» Work required: Within the entries below, every line containing "which" is to be copied.
[Record excerpts — start]
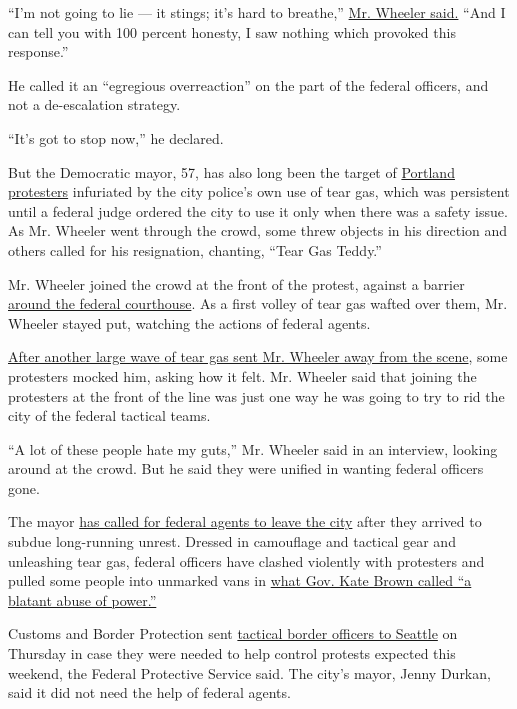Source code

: ``I'm not going to lie --- it stings; it's hard to breathe,''
\href{https://twitter.com/ByMikeBaker/status/1286186731763412993}{Mr.
Wheeler said.} ``And I can tell you with 100 percent honesty, I saw
nothing which provoked this response.''

He called it an ``egregious overreaction'' on the part of the federal
officers, and not a de-escalation strategy.

``It's got to stop now,'' he declared.

But the Democratic mayor, 57, has also long been the target of
\href{https://www.nytimes.com/article/portland-protests-explained-protesters.html}{Portland
protesters} infuriated by the city police's own use of tear gas, which
was persistent until a federal judge ordered the city to use it only
when there was a safety issue. As Mr. Wheeler went through the crowd,
some threw objects in his direction and others called for his
resignation, chanting, ``Tear Gas Teddy.''

Mr. Wheeler joined the crowd at the front of the protest, against a
barrier
\href{https://www.nytimes.com/2020/07/22/us/portland-protests-courthouse.html}{around
the federal courthouse}. As a first volley of tear gas wafted over them,
Mr. Wheeler stayed put, watching the actions of federal agents.

\href{https://twitter.com/ByMikeBaker/status/1286194497559252992}{After
another large wave of tear gas sent Mr. Wheeler away from the scene},
some protesters mocked him, asking how it felt. Mr. Wheeler said that
joining the protesters at the front of the line was just one way he was
going to try to rid the city of the federal tactical teams.

``A lot of these people hate my guts,'' Mr. Wheeler said in an
interview, looking around at the crowd. But he said they were unified in
wanting federal officers gone.

The mayor
\href{https://www.nytimes.com/2020/07/21/us/portland-protests.html}{has
called for federal agents to leave the city} after they arrived to
subdue long-running unrest. Dressed in camouflage and tactical gear and
unleashing tear gas, federal officers have clashed violently with
protesters and pulled some people into unmarked vans in
\href{https://www.nytimes.com/2020/07/17/us/portland-protests.html}{what
Gov. Kate Brown called ``a blatant abuse of power.''}

Customs and Border Protection sent
\href{https://www.nytimes.com/2020/07/23/us/seattle-federal-agents-police.html}{tactical
border officers to Seattle} on Thursday in case they were needed to help
control protests expected this weekend, the Federal Protective Service
said. The city's mayor, Jenny Durkan, said it did not need the help of
federal agents.


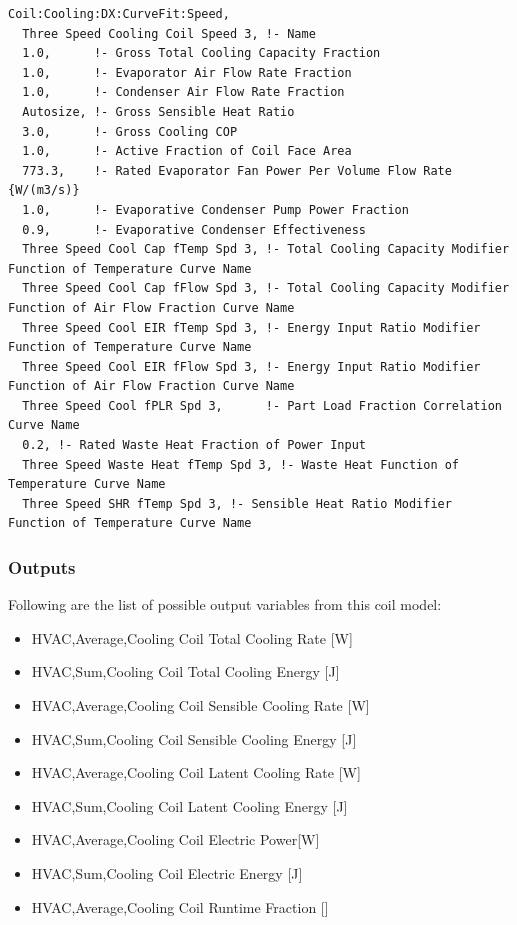 \begin{lstlisting}
Coil:Cooling:DX:CurveFit:Speed,
  Three Speed Cooling Coil Speed 3, !- Name
  1.0,      !- Gross Total Cooling Capacity Fraction
  1.0,      !- Evaporator Air Flow Rate Fraction
  1.0,      !- Condenser Air Flow Rate Fraction
  Autosize, !- Gross Sensible Heat Ratio
  3.0,      !- Gross Cooling COP
  1.0,      !- Active Fraction of Coil Face Area
  773.3,    !- Rated Evaporator Fan Power Per Volume Flow Rate {W/(m3/s)}
  1.0,      !- Evaporative Condenser Pump Power Fraction
  0.9,      !- Evaporative Condenser Effectiveness
  Three Speed Cool Cap fTemp Spd 3, !- Total Cooling Capacity Modifier Function of Temperature Curve Name
  Three Speed Cool Cap fFlow Spd 3, !- Total Cooling Capacity Modifier Function of Air Flow Fraction Curve Name
  Three Speed Cool EIR fTemp Spd 3, !- Energy Input Ratio Modifier Function of Temperature Curve Name
  Three Speed Cool EIR fFlow Spd 3, !- Energy Input Ratio Modifier Function of Air Flow Fraction Curve Name
  Three Speed Cool fPLR Spd 3,      !- Part Load Fraction Correlation Curve Name
  0.2, !- Rated Waste Heat Fraction of Power Input
  Three Speed Waste Heat fTemp Spd 3, !- Waste Heat Function of Temperature Curve Name
  Three Speed SHR fTemp Spd 3, !- Sensible Heat Ratio Modifier Function of Temperature Curve Name

\end{lstlisting}

\subsubsection{Outputs}\label{outputs-01}

Following are the list of possible output variables from this coil model:

\begin{itemize}
\item
  HVAC,Average,Cooling Coil Total Cooling Rate {[}W{]}
\item
  HVAC,Sum,Cooling Coil Total Cooling Energy {[}J{]}
\item
  HVAC,Average,Cooling Coil Sensible Cooling Rate {[}W{]}
\item
  HVAC,Sum,Cooling Coil Sensible Cooling Energy {[}J{]}
\item
  HVAC,Average,Cooling Coil Latent Cooling Rate {[}W{]}
\item
  HVAC,Sum,Cooling Coil Latent Cooling Energy {[}J{]}
\item
  HVAC,Average,Cooling Coil Electric Power{[}W{]}
\item
  HVAC,Sum,Cooling Coil Electric Energy {[}J{]}
\item
  HVAC,Average,Cooling Coil Runtime Fraction {[]}
\end{itemize}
[Record excerpts — finish]
» Response box:
nothing which provoked this response.''
protesters} infuriated by the city police's own use of tear gas, which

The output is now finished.